The current full-time minimum wage worker earns $15,080 per year, falling below the poverty line for a household of two by over $2,000, and many argue that the official poverty line in the U.S. is far too low. The average annual rent between 2015 and 2019 alone was $12,744, according to the U.S. Census. That would leave full-time employees working at the federal minimum wage with just $2,336 to cover the rest of their annual expenses like utilities, transportation, food, and clothing.

Republicans argue that companies will not be able to stay open if they’re forced to pay laborers more. 

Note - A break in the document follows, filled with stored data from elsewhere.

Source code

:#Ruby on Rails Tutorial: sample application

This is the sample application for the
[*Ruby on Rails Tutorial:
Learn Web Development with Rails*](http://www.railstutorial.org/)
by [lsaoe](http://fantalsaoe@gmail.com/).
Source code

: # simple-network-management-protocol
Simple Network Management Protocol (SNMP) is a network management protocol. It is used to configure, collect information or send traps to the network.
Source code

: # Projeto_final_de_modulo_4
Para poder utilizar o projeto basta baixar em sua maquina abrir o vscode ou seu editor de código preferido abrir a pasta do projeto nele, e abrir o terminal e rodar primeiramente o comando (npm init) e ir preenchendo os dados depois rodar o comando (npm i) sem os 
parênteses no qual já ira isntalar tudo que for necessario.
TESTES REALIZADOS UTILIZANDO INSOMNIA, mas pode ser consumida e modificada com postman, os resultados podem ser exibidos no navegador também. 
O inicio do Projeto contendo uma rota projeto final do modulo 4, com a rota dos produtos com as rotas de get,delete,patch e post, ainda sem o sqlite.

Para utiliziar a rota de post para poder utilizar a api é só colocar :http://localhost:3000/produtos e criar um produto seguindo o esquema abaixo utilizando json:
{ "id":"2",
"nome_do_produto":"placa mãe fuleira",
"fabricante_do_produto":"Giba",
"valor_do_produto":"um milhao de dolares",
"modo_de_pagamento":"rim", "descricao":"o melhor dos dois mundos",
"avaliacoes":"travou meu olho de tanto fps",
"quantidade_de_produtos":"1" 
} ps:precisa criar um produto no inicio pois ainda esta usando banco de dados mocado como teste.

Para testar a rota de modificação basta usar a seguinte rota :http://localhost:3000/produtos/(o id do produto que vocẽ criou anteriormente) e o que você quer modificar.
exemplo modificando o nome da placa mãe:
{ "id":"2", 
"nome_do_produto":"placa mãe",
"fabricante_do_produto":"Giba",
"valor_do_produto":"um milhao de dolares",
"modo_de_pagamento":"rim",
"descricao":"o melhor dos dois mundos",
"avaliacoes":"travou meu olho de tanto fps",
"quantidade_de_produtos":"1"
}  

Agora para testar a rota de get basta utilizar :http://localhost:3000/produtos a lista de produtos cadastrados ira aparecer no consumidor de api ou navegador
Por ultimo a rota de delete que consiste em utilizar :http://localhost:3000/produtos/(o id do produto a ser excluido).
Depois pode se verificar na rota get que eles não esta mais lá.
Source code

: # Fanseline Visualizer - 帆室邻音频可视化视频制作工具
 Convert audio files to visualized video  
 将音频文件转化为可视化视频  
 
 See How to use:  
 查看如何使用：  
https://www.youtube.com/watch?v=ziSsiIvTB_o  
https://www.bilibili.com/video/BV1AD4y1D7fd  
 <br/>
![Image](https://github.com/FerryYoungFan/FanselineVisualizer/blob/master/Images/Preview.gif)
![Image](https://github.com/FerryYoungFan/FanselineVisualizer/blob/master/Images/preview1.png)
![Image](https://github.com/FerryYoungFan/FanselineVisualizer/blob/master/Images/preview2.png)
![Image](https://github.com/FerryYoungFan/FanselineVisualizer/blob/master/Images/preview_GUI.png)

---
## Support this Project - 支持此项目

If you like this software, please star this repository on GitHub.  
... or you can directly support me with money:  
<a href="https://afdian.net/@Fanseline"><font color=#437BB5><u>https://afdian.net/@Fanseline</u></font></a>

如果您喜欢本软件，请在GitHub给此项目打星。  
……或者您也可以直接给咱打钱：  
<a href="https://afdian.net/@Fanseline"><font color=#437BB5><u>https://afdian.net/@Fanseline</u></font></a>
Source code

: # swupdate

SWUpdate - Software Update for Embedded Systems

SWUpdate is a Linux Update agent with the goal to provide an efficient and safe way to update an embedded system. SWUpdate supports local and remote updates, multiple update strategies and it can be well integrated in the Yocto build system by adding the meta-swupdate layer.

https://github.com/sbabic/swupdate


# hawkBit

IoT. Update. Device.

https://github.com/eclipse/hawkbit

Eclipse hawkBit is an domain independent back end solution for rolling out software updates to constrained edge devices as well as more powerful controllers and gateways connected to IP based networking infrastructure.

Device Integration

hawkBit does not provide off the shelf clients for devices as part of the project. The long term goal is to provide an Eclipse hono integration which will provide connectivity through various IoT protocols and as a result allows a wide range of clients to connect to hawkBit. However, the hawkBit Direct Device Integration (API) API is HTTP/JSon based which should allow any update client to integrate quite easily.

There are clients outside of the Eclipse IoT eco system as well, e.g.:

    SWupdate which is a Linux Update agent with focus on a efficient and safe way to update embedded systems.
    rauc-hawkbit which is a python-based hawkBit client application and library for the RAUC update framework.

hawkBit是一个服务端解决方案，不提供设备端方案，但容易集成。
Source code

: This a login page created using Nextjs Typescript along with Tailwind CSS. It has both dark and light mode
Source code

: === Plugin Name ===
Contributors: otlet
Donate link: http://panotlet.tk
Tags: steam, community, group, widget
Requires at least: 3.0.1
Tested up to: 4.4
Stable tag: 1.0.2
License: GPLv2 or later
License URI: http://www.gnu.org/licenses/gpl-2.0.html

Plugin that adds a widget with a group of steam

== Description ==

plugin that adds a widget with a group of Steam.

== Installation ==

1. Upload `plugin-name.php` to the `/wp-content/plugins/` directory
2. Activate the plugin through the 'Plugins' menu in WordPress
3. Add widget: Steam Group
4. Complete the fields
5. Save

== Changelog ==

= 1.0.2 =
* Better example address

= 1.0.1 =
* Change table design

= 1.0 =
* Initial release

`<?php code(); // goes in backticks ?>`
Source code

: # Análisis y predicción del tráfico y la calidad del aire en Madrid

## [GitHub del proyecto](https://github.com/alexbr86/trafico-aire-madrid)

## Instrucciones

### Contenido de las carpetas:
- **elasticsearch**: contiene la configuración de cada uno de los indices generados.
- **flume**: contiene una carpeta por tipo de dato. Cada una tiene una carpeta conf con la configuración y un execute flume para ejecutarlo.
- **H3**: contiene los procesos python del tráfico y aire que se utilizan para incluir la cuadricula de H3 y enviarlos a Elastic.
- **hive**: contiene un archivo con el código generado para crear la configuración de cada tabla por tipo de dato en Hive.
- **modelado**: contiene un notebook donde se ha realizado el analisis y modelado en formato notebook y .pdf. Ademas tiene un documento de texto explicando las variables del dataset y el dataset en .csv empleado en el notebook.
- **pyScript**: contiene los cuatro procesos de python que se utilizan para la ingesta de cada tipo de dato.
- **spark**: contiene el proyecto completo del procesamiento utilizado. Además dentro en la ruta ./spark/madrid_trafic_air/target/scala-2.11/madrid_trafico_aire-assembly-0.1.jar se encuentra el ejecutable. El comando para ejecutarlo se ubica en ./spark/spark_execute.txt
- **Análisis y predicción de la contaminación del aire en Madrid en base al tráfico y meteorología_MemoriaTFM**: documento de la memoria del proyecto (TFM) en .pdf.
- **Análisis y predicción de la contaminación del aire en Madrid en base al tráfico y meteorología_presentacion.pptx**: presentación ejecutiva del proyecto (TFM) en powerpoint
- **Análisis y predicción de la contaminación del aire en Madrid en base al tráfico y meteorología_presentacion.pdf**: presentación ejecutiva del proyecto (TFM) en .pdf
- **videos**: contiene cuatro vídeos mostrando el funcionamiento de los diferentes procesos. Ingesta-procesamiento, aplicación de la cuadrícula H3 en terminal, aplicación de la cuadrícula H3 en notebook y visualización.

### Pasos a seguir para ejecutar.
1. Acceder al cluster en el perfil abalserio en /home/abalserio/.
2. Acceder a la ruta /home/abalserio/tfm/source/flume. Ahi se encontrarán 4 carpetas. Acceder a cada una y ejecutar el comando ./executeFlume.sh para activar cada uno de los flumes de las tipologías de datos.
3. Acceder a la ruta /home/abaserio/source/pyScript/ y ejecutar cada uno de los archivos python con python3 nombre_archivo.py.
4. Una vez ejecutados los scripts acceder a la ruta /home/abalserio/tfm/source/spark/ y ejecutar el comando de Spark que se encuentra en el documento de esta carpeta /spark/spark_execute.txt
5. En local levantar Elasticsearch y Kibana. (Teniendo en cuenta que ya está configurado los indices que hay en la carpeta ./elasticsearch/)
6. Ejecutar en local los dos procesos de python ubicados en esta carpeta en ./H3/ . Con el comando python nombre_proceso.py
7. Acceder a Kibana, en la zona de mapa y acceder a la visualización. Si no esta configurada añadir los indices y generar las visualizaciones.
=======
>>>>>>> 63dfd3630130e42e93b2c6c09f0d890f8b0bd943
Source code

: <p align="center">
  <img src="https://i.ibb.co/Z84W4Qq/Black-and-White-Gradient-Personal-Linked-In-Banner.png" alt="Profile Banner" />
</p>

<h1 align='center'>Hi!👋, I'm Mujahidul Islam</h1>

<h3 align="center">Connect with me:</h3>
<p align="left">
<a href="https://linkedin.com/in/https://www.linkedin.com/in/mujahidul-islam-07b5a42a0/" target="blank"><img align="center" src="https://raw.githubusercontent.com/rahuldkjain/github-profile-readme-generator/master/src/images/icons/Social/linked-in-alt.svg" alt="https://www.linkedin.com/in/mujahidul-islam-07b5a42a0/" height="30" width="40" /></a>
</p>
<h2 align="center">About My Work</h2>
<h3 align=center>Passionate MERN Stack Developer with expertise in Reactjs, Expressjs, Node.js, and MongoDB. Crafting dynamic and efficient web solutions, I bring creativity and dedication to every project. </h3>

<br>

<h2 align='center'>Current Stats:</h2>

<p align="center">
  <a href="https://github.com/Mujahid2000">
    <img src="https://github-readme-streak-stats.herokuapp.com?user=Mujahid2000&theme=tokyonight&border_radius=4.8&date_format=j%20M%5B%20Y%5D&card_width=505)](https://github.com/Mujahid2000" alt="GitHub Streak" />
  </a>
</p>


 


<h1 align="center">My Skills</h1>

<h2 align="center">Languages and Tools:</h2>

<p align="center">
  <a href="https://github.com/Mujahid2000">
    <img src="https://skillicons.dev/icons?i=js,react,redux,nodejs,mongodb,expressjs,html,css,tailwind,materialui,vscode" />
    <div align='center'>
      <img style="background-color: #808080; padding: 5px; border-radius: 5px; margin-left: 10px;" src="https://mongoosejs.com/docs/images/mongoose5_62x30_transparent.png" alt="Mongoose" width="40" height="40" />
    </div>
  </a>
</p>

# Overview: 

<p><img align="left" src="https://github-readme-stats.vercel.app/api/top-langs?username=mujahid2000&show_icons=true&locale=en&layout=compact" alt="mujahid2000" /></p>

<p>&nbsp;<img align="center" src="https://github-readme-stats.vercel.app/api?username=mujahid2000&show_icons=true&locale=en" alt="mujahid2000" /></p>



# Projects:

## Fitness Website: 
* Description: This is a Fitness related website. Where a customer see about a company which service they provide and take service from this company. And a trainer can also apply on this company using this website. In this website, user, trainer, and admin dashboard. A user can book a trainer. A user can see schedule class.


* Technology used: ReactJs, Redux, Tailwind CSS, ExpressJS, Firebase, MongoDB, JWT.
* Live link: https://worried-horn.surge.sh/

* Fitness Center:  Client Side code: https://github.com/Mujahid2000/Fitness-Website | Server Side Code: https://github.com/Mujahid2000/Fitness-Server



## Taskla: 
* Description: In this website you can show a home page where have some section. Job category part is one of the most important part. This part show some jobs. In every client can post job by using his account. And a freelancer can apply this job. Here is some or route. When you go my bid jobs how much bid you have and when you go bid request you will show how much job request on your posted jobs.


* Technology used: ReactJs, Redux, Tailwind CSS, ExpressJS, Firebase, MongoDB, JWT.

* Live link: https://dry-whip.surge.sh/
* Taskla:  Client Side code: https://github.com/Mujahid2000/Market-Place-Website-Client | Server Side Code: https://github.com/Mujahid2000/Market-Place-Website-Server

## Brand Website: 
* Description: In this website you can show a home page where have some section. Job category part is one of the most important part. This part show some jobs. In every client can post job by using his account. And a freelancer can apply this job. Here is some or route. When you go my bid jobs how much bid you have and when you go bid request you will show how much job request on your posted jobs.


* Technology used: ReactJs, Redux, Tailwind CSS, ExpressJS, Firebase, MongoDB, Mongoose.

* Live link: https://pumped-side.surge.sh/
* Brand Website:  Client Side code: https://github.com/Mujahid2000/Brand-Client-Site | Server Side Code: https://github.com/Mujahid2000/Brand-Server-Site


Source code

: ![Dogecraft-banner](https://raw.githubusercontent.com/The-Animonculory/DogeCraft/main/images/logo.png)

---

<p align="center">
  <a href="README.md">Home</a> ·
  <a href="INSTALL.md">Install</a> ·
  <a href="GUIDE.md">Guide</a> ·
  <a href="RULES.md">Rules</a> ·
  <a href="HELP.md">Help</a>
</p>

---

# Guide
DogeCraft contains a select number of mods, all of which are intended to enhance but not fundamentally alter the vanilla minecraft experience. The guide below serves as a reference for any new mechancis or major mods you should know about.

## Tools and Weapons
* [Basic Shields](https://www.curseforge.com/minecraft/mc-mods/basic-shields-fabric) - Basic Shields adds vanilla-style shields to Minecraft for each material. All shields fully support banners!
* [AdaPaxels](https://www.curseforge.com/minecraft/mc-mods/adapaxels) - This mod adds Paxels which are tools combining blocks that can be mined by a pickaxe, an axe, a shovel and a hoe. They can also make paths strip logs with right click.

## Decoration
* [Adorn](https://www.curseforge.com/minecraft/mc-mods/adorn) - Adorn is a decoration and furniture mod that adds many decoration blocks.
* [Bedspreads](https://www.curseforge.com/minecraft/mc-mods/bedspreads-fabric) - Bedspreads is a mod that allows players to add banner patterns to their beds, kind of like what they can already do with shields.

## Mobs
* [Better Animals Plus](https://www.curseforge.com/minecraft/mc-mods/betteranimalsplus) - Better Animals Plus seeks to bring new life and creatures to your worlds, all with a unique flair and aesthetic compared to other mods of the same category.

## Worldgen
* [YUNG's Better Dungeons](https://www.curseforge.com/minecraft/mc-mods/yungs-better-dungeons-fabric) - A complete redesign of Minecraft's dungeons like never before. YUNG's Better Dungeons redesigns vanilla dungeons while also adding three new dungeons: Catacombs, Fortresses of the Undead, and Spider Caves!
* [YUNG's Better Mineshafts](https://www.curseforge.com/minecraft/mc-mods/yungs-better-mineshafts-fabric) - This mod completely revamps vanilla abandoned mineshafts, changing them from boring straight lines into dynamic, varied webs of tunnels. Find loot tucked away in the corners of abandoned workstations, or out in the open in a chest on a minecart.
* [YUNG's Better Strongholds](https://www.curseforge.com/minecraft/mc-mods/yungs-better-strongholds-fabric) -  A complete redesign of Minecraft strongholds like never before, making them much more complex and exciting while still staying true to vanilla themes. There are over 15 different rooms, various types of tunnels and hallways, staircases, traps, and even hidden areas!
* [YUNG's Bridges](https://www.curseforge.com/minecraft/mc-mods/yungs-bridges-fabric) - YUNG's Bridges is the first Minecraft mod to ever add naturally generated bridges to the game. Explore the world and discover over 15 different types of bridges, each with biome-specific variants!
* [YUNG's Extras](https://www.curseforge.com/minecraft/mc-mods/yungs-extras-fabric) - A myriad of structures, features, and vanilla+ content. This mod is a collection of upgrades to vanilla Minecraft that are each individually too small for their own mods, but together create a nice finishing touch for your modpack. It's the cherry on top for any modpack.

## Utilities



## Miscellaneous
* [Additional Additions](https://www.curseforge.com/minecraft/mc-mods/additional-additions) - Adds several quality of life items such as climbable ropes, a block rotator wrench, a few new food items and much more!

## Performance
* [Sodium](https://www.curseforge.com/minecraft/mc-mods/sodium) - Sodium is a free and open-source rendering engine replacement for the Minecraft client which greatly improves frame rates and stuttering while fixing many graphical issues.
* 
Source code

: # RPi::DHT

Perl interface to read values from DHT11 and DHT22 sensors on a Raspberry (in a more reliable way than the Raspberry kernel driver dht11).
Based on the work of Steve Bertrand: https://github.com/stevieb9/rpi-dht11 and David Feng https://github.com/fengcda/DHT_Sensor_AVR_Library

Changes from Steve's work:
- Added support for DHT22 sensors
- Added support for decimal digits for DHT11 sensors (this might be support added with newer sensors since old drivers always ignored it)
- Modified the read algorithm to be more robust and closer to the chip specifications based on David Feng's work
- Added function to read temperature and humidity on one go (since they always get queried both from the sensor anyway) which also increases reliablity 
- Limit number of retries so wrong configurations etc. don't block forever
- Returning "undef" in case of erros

Still, while the increased minimum wage could pass through Congress along party lines, a 50–50 Senate would require every Democrat to be on board plus a tie-breaker vote from Vice President Kamala Harris to pass, which won’t happen—at least at $15. Democratic senators Joe Manchin and Kyrsten Sinema have expressed varying levels of trepidation. If the Senate ended the filibuster, which Democrats have also floated as a possibility, there could be a chance, but that also increasingly seems to be a very steep battle. 

The vast majority of states have increased the minimum wage on their own, but Alabama, Louisiana, Mississippi, South Carolina, and Tennessee have no laws, meaning they adhere to the $7.25 federal minimum. Georgia and Wyoming have minimum wages below the federal rate, at $5.15. Almost all minimum wage workers there make $7.25 an hour, but there are certain exemptions for farm and seasonal workers.

A number of corporations, like Chipotle, McDonald’s, Target, and Walmart, have recently committed to raising the minimum wage for their employees, but commitments are not legally binding and are often less impactful than they appear. McDonald’s, for example, will raise wages only at corporate-owned stores. According to the fast-food chain’s 2019 filings, 36,059 of its 38,695 restaurants were franchised, and McDonald’s operated only the remaining 2,636 restaurants.

Ultimately, Republicans and Democrats recognize that the problem is real: Americans don’t want to return to low-paying jobs. But the next few months will determine which approach elected officials choose to take to solve it: increase pay to make jobs more appealing or decrease the safety net so that Americans have no choice but to return to work.